What to do: Your task is to repeat exactly the lines below between the line holding "- Adding offer to description(local/remote)" and the line holding "This project was", inclusive, and only those.

Dataset records:
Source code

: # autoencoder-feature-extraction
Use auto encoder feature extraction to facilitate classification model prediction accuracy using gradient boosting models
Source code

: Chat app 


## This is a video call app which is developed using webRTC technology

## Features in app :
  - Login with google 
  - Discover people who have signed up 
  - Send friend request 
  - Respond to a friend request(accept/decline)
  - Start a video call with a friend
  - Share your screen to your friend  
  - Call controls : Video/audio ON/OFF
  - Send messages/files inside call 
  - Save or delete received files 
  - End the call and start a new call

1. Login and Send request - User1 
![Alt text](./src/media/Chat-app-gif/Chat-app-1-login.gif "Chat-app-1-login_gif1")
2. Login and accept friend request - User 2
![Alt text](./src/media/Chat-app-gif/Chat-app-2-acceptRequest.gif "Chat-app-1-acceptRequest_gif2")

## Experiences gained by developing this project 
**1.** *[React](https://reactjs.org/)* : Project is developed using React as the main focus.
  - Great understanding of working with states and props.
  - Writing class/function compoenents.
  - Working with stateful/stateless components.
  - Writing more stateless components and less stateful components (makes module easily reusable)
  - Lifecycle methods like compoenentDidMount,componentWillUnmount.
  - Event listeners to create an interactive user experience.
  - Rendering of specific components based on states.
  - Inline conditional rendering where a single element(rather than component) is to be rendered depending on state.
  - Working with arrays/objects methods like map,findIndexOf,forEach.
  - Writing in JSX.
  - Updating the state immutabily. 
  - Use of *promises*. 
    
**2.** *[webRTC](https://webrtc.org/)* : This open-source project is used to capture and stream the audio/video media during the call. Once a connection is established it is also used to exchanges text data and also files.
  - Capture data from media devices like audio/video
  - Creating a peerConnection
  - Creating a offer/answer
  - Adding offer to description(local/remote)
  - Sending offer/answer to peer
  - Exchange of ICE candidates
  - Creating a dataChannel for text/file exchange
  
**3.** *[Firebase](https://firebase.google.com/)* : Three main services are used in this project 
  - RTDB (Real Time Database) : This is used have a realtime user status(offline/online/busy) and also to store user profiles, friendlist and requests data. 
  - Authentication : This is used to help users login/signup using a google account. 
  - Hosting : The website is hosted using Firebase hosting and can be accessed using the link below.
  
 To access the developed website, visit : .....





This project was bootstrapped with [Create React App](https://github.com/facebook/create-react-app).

* * *

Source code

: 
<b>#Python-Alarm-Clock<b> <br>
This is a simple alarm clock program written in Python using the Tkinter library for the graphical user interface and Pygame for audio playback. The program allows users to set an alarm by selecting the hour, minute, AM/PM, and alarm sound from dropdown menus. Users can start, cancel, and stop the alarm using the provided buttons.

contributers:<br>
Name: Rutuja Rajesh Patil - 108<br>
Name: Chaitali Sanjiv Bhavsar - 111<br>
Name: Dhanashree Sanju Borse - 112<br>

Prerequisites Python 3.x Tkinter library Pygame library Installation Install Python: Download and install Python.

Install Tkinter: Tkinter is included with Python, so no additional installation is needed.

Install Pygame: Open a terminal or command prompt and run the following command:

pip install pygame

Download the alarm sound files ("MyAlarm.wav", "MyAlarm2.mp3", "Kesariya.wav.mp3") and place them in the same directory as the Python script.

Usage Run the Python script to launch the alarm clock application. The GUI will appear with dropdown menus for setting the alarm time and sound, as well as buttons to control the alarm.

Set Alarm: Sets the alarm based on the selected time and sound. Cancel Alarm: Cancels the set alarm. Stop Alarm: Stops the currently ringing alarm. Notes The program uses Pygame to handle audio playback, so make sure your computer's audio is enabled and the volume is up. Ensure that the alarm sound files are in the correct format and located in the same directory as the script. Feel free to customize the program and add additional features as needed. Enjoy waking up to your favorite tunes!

--

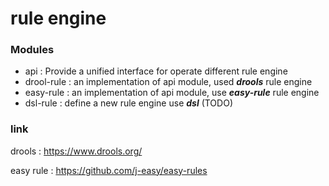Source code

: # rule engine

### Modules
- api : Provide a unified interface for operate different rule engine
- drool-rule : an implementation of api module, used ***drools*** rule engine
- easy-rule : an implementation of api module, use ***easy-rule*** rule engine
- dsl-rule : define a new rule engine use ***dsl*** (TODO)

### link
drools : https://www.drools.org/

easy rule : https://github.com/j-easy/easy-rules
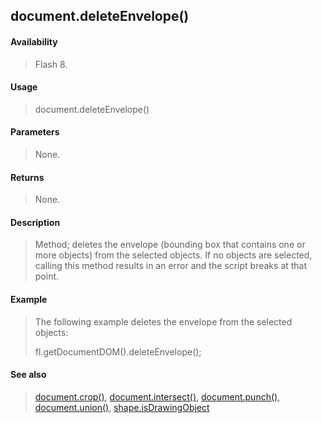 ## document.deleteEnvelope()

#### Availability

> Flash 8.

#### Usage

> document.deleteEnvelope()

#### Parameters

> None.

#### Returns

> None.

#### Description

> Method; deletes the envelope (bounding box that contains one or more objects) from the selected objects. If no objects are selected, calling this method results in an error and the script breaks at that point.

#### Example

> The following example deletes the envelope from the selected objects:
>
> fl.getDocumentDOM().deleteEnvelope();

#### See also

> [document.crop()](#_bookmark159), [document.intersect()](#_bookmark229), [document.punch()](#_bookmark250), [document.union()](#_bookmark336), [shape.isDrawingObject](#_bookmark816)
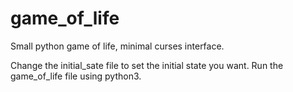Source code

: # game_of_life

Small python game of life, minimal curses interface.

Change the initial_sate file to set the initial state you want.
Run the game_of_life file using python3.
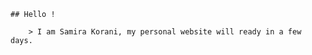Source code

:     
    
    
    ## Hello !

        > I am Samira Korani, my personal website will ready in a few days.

Expected answer:
  - Adding offer to description(local/remote)
  - Sending offer/answer to peer
  - Exchange of ICE candidates
  - Creating a dataChannel for text/file exchange
  
**3.** *[Firebase](https://firebase.google.com/)* : Three main services are used in this project 
  - RTDB (Real Time Database) : This is used have a realtime user status(offline/online/busy) and also to store user profiles, friendlist and requests data. 
  - Authentication : This is used to help users login/signup using a google account. 
  - Hosting : The website is hosted using Firebase hosting and can be accessed using the link below.
  
 To access the developed website, visit : .....





This project was bootstrapped with [Create React App](https://github.com/facebook/create-react-app).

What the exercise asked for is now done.